Without any details about the reason for your back pain or what you’ve already done, we can tell you what the research shows and see how that fits your situation. It’s clear that psychosocial factors are linked with chronic low back pain, disability, and failure to return-to-work (i.e., remaining on sick-leave).
Psychosocial variables include things like blaming your pain on work, mental distress, anxiety, depression, marital status, and so on. Many of these fall under the category of individual perceptions and beliefs. Cognitive or behavioral therapy can be very helpful when this type of influence is present.
Based on some research done in Denmark, some additional risk factors have been added to the list. These include lack of exercise, diffuse tender points at the start of the treatment, older age, and being overweight.

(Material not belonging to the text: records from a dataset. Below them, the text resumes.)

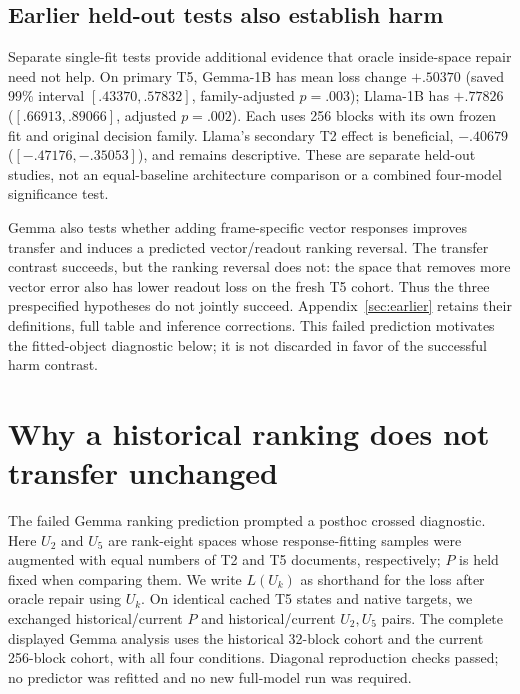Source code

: \subsection{Earlier held-out tests also establish harm}
Separate single-fit tests provide additional evidence that oracle inside-space repair need not help. On primary T5, Gemma-1B has mean loss change $+.50370$ (saved 99\% interval $[.43370,.57832]$, family-adjusted $p=.003$); Llama-1B has $+.77826$ ($[.66913,.89066]$, adjusted $p=.002$). Each uses 256 blocks with its own frozen fit and original decision family. Llama's secondary T2 effect is beneficial, $-.40679$ ($[-.47176,-.35053]$), and remains descriptive. These are separate held-out studies, not an equal-baseline architecture comparison or a combined four-model significance test.

Gemma also tests whether adding frame-specific vector responses improves transfer and induces a predicted vector/readout ranking reversal. The transfer contrast succeeds, but the ranking reversal does not: the space that removes more vector error also has lower readout loss on the fresh T5 cohort. Thus the three prespecified hypotheses do not jointly succeed. Appendix~\ref{sec:earlier} retains their definitions, full table and inference corrections. This failed prediction motivates the fitted-object diagnostic below; it is not discarded in favor of the successful harm contrast.
\section{Why a historical ranking does not transfer unchanged}
The failed Gemma ranking prediction prompted a posthoc crossed diagnostic. Here $U_2$ and $U_5$ are rank-eight spaces whose response-fitting samples were augmented with equal numbers of T2 and T5 documents, respectively; $P$ is held fixed when comparing them. We write $L(U_k)$ as shorthand for the loss after oracle repair using $U_k$. On identical cached T5 states and native targets, we exchanged historical/current $P$ and historical/current $U_2,U_5$ pairs. The complete displayed Gemma analysis uses the historical 32-block cohort and the current 256-block cohort, with all four conditions. Diagonal reproduction checks passed; no predictor was refitted and no new full-model run was required.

What do the results of this study suggest? Besides counseling, exercise is a top priority for getting people with chronic low back pain back to work. For those who remain on sick-leave, there is evidence that a traditional physical therapy program is not as effective as graded activity.
With graded activity, improving function (not reducing pain) is the focus. Exercises are geared around function at home and at work. Usually patients with your goals in mind are referred to a physical or occupational therapist who has special training in the area of work injuries and functional rehabilitation.
Talk with your physician, case manager, or vocational counselor about services of this kind in your area that you qualify for. Compliance and cooperation with any rehab program is essential. Your positive “can do”, “want-to-do” attitude will go a long way in your recovery process.